Model Context Protocol (MCP)
The Model Context Protocol (MCP), introduced by Anthropic, is a significant step towards separating client-side and server-side logic in agentic applications [00:14:48]. In an MCP setup:
- A “host” (e.g., a desktop application) contains a client that connects to “servers” [00:15:10].
- These “servers” act as backends, providing access to tools or assets like data files [00:15:20].
- The host and client do not directly see the tools; instead, they interact with the server which exposes the tools’ functionality [00:15:31].
This provides a clear distinction between the front-end (host/client) and back-end (server), where tool logic is managed and imported [00:15:41].
Standalone Tool Platforms
An advanced approach involves utilizing standalone tool platforms [00:16:25]. Instead of defining tools within the agentic framework, they are defined and hosted separately on remote servers [00:16:39]. The agent framework then imports these tools via an SDK or API calls [00:16:48].
Benefits of this separation include:
- Decoupled Creation and Execution: Tool creation, hosting, and execution are distinct from the agent’s logic [00:16:54].
- Flexibility: Tools can be built once and easily integrated into various agentic frameworks (e.g., LangChain, CrewAI, Autogen), allowing for framework switching without rebuilding tools [00:19:00].
- Tool Chaining and Abstraction: Platforms can manage complex operations like chaining multiple tool calls (e.g., getting a user’s country and then retrieving customer count from a CRM) [00:17:59].
- Centralized Authorization and Error Handling: These platforms can handle authorization and authentication for different backend systems (like CRMs or databases), streamlining credential management and error handling outside the agent framework [00:18:25].

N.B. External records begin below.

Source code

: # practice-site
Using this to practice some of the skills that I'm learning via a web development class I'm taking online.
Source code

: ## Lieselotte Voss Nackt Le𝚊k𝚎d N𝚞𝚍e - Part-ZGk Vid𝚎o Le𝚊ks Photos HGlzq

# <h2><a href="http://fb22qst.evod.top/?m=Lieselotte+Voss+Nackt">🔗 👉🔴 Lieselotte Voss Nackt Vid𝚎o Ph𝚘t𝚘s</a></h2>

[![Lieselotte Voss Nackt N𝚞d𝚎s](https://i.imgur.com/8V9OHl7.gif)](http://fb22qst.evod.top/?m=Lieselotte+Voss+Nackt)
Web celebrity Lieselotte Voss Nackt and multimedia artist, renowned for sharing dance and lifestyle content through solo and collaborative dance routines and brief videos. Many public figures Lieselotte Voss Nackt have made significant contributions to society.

Examples of such platforms include Compos Tool House, Arcade AI, and WildCard [00:19:36].
Dynamic vs Static Tool Calling
Traditional tools are often “static,” meaning they are predefined functions with fixed arguments [00:24:50]. However, a significant development is the emergence of dynamic tools [00:21:24].
Instead of creating numerous static tools for every variation (e.g., separate tools for customer count by country, by order, etc.), a dynamic tool can connect to a broader data schema, such as a GraphQL or SQL schema [00:21:37]. The LLM is then provided with this schema and tasked with generating a valid query (e.g., GraphQL query) to interact with the underlying data [00:22:55].
This approach offers:
- Reduced Tool Count: A single dynamic tool can replace many static ones, preventing agent confusion when dealing with hundreds of tools [00:21:40].

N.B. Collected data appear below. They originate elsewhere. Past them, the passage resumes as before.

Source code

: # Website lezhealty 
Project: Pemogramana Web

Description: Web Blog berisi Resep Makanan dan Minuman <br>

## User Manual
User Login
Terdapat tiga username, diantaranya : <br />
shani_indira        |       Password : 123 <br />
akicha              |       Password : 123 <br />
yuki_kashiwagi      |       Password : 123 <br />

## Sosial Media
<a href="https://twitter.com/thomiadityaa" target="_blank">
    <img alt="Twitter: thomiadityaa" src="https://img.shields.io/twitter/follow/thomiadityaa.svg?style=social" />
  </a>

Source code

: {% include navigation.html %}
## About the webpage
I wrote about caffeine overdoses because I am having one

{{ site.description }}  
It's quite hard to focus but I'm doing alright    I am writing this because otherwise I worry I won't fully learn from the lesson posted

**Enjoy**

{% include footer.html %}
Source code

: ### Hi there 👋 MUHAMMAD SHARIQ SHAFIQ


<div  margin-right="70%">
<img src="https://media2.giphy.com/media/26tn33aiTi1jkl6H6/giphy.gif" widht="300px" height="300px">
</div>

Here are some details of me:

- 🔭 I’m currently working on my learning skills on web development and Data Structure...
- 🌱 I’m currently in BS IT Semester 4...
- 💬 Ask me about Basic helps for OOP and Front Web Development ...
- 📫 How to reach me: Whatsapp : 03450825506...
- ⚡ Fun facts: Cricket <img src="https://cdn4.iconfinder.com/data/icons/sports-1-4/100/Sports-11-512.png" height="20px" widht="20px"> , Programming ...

- Leveraging Existing Logic: Direct integration with existing business logic and APIs [00:24:29].
- LLM Capabilities: Models like Llama, OpenAI models, and Claude are adept at generating GraphQL queries when provided with a clear schema [00:23:29].
However, dynamic tools come with trade-offs:
- Hallucination Risk: LLMs might hallucinate or produce syntactically incorrect queries, especially with complex schemas, custom scalars, or deeply nested data [00:23:37].
- Design Constraints: Simpler schemas and less nesting are preferred for optimal LLM performance [00:23:47].
Despite these challenges, there is a strong future for dynamic tools over static ones, enabling more flexible and efficient integration with diverse data sources [00:24:48].
In conclusion, as AI agents become more prevalent, it is crucial to recognize that the tools they utilize are as important as the agents themselves for achieving robust and flexible AI solutions [00:24:58].